The company did not provide details but said the proposed partnership would help it in its efforts to integrate its financial services business with its retail operations.
In all likelihood, Canadian Tire is looking to replicated the model Target adopted in the United States with TD. Target sold it’s credit card receivables to TD and TD entered into a long term arrangement to continue funding Target’s newly originated credit card receivables, while Target maintained control over its credit card operations. The two parties then entered into a revenue share arrangement, splitting cash flows generated from the card portfolio. As a result, both parties were doing what they did best, TD used its cheaper access to funds and large balance sheet, and Target continued to run a well managed credit card portfolio.

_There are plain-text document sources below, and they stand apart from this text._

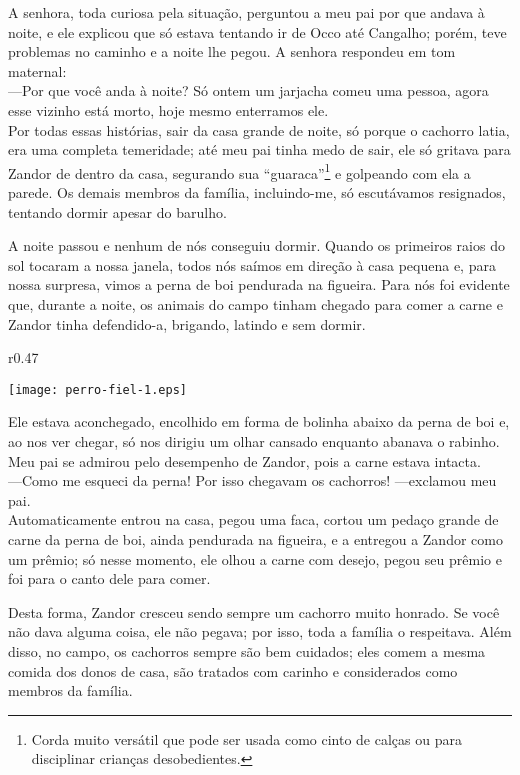 A senhora, toda curiosa pela situação, perguntou a meu pai por que andava à noite, e ele explicou que só estava tentando ir de Occo até Cangalho; porém, teve problemas no caminho e a noite lhe pegou. 
A senhora respondeu em tom maternal:\\\indent 
---Por que você anda à noite? Só ontem um jarjacha comeu uma pessoa, agora esse vizinho está morto, hoje mesmo enterramos ele.\\\indent
Por todas essas histórias, sair da casa grande de noite, só porque o cachorro latia, era uma completa temeridade; até meu pai tinha medo de sair, ele só gritava para Zandor de dentro da casa, segurando sua ``guaraca''\footnote{Corda muito versátil que pode ser usada como cinto de calças ou para disciplinar crianças desobedientes.} e golpeando com ela a parede. 
Os demais membros da família, incluindo-me, só escutávamos resignados, tentando dormir apesar do barulho.

A noite passou e nenhum de nós conseguiu dormir. 
Quando os primeiros raios do sol tocaram a nossa janela, todos nós saímos em direção à casa pequena e, para nossa surpresa, vimos a perna de boi pendurada na figueira. 
Para nós foi evidente que, durante a noite, os animais do campo tinham chegado para comer a carne e Zandor tinha defendido-a, brigando, latindo e sem dormir.
\ifdefined\EnableIncludeImages 
\begin{wrapfigure}{r}{0.47\textwidth}
  \begin{center}
  \vspace{-0.5cm}
    \texttt{[image: perro-fiel-1.eps]}
  \end{center}
  \vspace{-0.5cm}
\end{wrapfigure}
\fi
Ele estava aconchegado, encolhido em forma de bolinha abaixo da perna de boi e, ao nos ver chegar, só nos dirigiu um olhar cansado enquanto abanava o rabinho. Meu pai se admirou pelo desempenho de Zandor, pois a carne estava intacta.\\\indent
---Como me esqueci da perna! Por isso chegavam os cachorros! ---exclamou meu pai.\\\indent
Automaticamente entrou na casa, pegou uma faca, cortou um pedaço grande de carne da perna de boi, ainda pendurada na figueira, e a entregou a Zandor como um prêmio; só nesse momento, ele olhou a carne com desejo, pegou seu prêmio e foi para o canto dele para comer.

Desta forma, Zandor cresceu sendo sempre um cachorro muito honrado. Se você não dava alguma coisa, ele não pegava; por isso, toda a família o respeitava. Além disso, no campo, os cachorros sempre são bem cuidados; eles comem a mesma comida dos donos de casa, são tratados com carinho e considerados como membros da família.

In all likelihood, Canadian Tire is looking for a similar solution. It would be a similar strategy to Canadian Tire’s REIT deal, which allowed the company to free up cash invested in real-estate, while still being able to enjoy the benefits of its physical store locations.
“As a result of that work, we are now well-positioned to explore an arrangement that would allow us to increase our financial flexibility while continuing to enjoy the substantial contributions of our financial services business,” Chief Executive Stephen Wetmore said in a statement on Thursday.
The company said it expects any such partnership to have little impact on jobs and existing operations.
Canadian Tire’s financial services business contributed 8.4 percent to its total revenue of C$3.02 billion in the quarter ended June.
This model makes perfect sense for Canadian Tire. Only two questions remain, who are they going to partner with and when does Loblaw’s do the same thing with PC Bank and it’s $2 billion credit card portfolio?